Your answer must be the records, copied with no change.

Records for the exercise: Begin

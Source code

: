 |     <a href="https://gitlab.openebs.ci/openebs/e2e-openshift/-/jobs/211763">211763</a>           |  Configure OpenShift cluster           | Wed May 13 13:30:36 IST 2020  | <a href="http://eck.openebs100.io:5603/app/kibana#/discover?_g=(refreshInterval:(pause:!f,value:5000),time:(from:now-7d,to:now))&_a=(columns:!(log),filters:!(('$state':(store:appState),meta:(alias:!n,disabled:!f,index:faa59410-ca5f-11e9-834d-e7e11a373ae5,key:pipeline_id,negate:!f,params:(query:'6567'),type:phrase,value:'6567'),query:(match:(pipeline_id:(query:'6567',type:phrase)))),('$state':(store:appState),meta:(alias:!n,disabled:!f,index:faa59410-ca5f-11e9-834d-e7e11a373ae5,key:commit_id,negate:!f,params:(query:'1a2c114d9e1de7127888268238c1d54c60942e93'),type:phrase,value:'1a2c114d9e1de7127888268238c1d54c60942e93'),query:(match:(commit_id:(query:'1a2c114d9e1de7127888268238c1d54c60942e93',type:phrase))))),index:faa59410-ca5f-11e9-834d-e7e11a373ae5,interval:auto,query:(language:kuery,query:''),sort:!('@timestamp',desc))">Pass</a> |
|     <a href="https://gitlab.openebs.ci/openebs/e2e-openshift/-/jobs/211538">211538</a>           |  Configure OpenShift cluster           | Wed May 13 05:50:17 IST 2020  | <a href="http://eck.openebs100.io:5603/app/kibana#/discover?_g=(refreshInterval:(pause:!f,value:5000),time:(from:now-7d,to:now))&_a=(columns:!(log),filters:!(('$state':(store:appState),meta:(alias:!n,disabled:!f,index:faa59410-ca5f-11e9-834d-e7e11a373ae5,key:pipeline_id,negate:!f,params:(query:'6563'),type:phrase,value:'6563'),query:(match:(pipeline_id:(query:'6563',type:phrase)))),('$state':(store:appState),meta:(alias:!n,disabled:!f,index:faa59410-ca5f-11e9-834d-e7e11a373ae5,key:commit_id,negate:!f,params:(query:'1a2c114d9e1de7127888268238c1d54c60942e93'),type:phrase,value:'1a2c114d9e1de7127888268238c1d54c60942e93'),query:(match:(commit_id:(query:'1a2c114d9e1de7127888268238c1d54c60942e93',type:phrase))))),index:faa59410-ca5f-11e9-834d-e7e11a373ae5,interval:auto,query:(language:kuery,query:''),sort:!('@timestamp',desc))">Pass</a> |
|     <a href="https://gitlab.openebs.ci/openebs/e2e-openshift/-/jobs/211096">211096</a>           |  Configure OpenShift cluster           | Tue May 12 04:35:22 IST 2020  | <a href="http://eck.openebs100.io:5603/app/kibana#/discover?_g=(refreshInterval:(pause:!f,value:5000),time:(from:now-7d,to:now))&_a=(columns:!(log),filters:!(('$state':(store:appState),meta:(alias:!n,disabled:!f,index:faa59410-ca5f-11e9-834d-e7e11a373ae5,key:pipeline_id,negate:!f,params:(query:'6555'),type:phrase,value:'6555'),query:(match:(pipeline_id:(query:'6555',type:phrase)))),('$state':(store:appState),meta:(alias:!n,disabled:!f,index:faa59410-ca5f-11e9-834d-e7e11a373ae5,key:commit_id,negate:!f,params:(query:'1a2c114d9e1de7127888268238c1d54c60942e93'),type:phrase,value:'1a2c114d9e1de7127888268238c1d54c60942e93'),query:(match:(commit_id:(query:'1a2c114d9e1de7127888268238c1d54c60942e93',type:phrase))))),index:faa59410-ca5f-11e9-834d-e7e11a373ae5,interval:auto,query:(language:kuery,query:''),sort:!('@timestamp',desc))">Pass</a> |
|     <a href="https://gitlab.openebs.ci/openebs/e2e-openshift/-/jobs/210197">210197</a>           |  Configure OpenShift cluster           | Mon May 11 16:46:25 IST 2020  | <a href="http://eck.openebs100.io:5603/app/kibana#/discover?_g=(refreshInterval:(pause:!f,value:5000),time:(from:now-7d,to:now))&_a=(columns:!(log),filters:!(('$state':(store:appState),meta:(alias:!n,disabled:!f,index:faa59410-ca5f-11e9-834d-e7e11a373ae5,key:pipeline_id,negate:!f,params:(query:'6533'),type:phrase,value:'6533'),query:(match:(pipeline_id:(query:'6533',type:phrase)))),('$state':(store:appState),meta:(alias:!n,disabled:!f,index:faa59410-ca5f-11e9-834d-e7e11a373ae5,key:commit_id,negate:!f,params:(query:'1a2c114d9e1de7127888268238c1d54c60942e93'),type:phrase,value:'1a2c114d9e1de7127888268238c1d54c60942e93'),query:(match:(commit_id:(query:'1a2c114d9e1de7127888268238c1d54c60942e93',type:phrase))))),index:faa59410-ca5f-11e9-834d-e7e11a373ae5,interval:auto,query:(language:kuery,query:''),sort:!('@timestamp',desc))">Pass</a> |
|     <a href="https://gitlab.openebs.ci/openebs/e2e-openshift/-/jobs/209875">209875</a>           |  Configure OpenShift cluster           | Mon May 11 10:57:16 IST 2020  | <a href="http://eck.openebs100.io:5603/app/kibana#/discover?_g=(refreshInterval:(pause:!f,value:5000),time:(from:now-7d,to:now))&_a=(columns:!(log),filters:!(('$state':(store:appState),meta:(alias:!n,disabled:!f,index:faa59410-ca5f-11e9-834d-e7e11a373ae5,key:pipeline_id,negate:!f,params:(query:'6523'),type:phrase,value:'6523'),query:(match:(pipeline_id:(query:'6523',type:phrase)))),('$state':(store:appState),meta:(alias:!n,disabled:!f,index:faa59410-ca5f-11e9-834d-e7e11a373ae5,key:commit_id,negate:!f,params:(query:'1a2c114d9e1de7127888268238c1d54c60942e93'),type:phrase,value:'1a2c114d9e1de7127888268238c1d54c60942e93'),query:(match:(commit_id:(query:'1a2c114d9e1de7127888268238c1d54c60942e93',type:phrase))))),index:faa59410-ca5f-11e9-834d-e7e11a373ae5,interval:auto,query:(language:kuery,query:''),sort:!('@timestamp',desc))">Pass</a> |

Records for the exercise: End

■ **Task answer**
Source code

: |     <a href="https://gitlab.openebs.ci/openebs/e2e-openshift/-/jobs/211763">211763</a>           |  Configure OpenShift cluster           | Wed May 13 13:30:36 IST 2020  | <a href="http://eck.openebs100.io:5603/app/kibana#/discover?_g=(refreshInterval:(pause:!f,value:5000),time:(from:now-7d,to:now))&_a=(columns:!(log),filters:!(('$state':(store:appState),meta:(alias:!n,disabled:!f,index:faa59410-ca5f-11e9-834d-e7e11a373ae5,key:pipeline_id,negate:!f,params:(query:'6567'),type:phrase,value:'6567'),query:(match:(pipeline_id:(query:'6567',type:phrase)))),('$state':(store:appState),meta:(alias:!n,disabled:!f,index:faa59410-ca5f-11e9-834d-e7e11a373ae5,key:commit_id,negate:!f,params:(query:'1a2c114d9e1de7127888268238c1d54c60942e93'),type:phrase,value:'1a2c114d9e1de7127888268238c1d54c60942e93'),query:(match:(commit_id:(query:'1a2c114d9e1de7127888268238c1d54c60942e93',type:phrase))))),index:faa59410-ca5f-11e9-834d-e7e11a373ae5,interval:auto,query:(language:kuery,query:''),sort:!('@timestamp',desc))">Pass</a> |
|     <a href="https://gitlab.openebs.ci/openebs/e2e-openshift/-/jobs/211538">211538</a>           |  Configure OpenShift cluster           | Wed May 13 05:50:17 IST 2020  | <a href="http://eck.openebs100.io:5603/app/kibana#/discover?_g=(refreshInterval:(pause:!f,value:5000),time:(from:now-7d,to:now))&_a=(columns:!(log),filters:!(('$state':(store:appState),meta:(alias:!n,disabled:!f,index:faa59410-ca5f-11e9-834d-e7e11a373ae5,key:pipeline_id,negate:!f,params:(query:'6563'),type:phrase,value:'6563'),query:(match:(pipeline_id:(query:'6563',type:phrase)))),('$state':(store:appState),meta:(alias:!n,disabled:!f,index:faa59410-ca5f-11e9-834d-e7e11a373ae5,key:commit_id,negate:!f,params:(query:'1a2c114d9e1de7127888268238c1d54c60942e93'),type:phrase,value:'1a2c114d9e1de7127888268238c1d54c60942e93'),query:(match:(commit_id:(query:'1a2c114d9e1de7127888268238c1d54c60942e93',type:phrase))))),index:faa59410-ca5f-11e9-834d-e7e11a373ae5,interval:auto,query:(language:kuery,query:''),sort:!('@timestamp',desc))">Pass</a> |
|     <a href="https://gitlab.openebs.ci/openebs/e2e-openshift/-/jobs/211096">211096</a>           |  Configure OpenShift cluster           | Tue May 12 04:35:22 IST 2020  | <a href="http://eck.openebs100.io:5603/app/kibana#/discover?_g=(refreshInterval:(pause:!f,value:5000),time:(from:now-7d,to:now))&_a=(columns:!(log),filters:!(('$state':(store:appState),meta:(alias:!n,disabled:!f,index:faa59410-ca5f-11e9-834d-e7e11a373ae5,key:pipeline_id,negate:!f,params:(query:'6555'),type:phrase,value:'6555'),query:(match:(pipeline_id:(query:'6555',type:phrase)))),('$state':(store:appState),meta:(alias:!n,disabled:!f,index:faa59410-ca5f-11e9-834d-e7e11a373ae5,key:commit_id,negate:!f,params:(query:'1a2c114d9e1de7127888268238c1d54c60942e93'),type:phrase,value:'1a2c114d9e1de7127888268238c1d54c60942e93'),query:(match:(commit_id:(query:'1a2c114d9e1de7127888268238c1d54c60942e93',type:phrase))))),index:faa59410-ca5f-11e9-834d-e7e11a373ae5,interval:auto,query:(language:kuery,query:''),sort:!('@timestamp',desc))">Pass</a> |
|     <a href="https://gitlab.openebs.ci/openebs/e2e-openshift/-/jobs/210197">210197</a>           |  Configure OpenShift cluster           | Mon May 11 16:46:25 IST 2020  | <a href="http://eck.openebs100.io:5603/app/kibana#/discover?_g=(refreshInterval:(pause:!f,value:5000),time:(from:now-7d,to:now))&_a=(columns:!(log),filters:!(('$state':(store:appState),meta:(alias:!n,disabled:!f,index:faa59410-ca5f-11e9-834d-e7e11a373ae5,key:pipeline_id,negate:!f,params:(query:'6533'),type:phrase,value:'6533'),query:(match:(pipeline_id:(query:'6533',type:phrase)))),('$state':(store:appState),meta:(alias:!n,disabled:!f,index:faa59410-ca5f-11e9-834d-e7e11a373ae5,key:commit_id,negate:!f,params:(query:'1a2c114d9e1de7127888268238c1d54c60942e93'),type:phrase,value:'1a2c114d9e1de7127888268238c1d54c60942e93'),query:(match:(commit_id:(query:'1a2c114d9e1de7127888268238c1d54c60942e93',type:phrase))))),index:faa59410-ca5f-11e9-834d-e7e11a373ae5,interval:auto,query:(language:kuery,query:''),sort:!('@timestamp',desc))">Pass</a> |
|     <a href="https://gitlab.openebs.ci/openebs/e2e-openshift/-/jobs/209875">209875</a>           |  Configure OpenShift cluster           | Mon May 11 10:57:16 IST 2020  | <a href="http://eck.openebs100.io:5603/app/kibana#/discover?_g=(refreshInterval:(pause:!f,value:5000),time:(from:now-7d,to:now))&_a=(columns:!(log),filters:!(('$state':(store:appState),meta:(alias:!n,disabled:!f,index:faa59410-ca5f-11e9-834d-e7e11a373ae5,key:pipeline_id,negate:!f,params:(query:'6523'),type:phrase,value:'6523'),query:(match:(pipeline_id:(query:'6523',type:phrase)))),('$state':(store:appState),meta:(alias:!n,disabled:!f,index:faa59410-ca5f-11e9-834d-e7e11a373ae5,key:commit_id,negate:!f,params:(query:'1a2c114d9e1de7127888268238c1d54c60942e93'),type:phrase,value:'1a2c114d9e1de7127888268238c1d54c60942e93'),query:(match:(commit_id:(query:'1a2c114d9e1de7127888268238c1d54c60942e93',type:phrase))))),index:faa59410-ca5f-11e9-834d-e7e11a373ae5,interval:auto,query:(language:kuery,query:''),sort:!('@timestamp',desc))">Pass</a> |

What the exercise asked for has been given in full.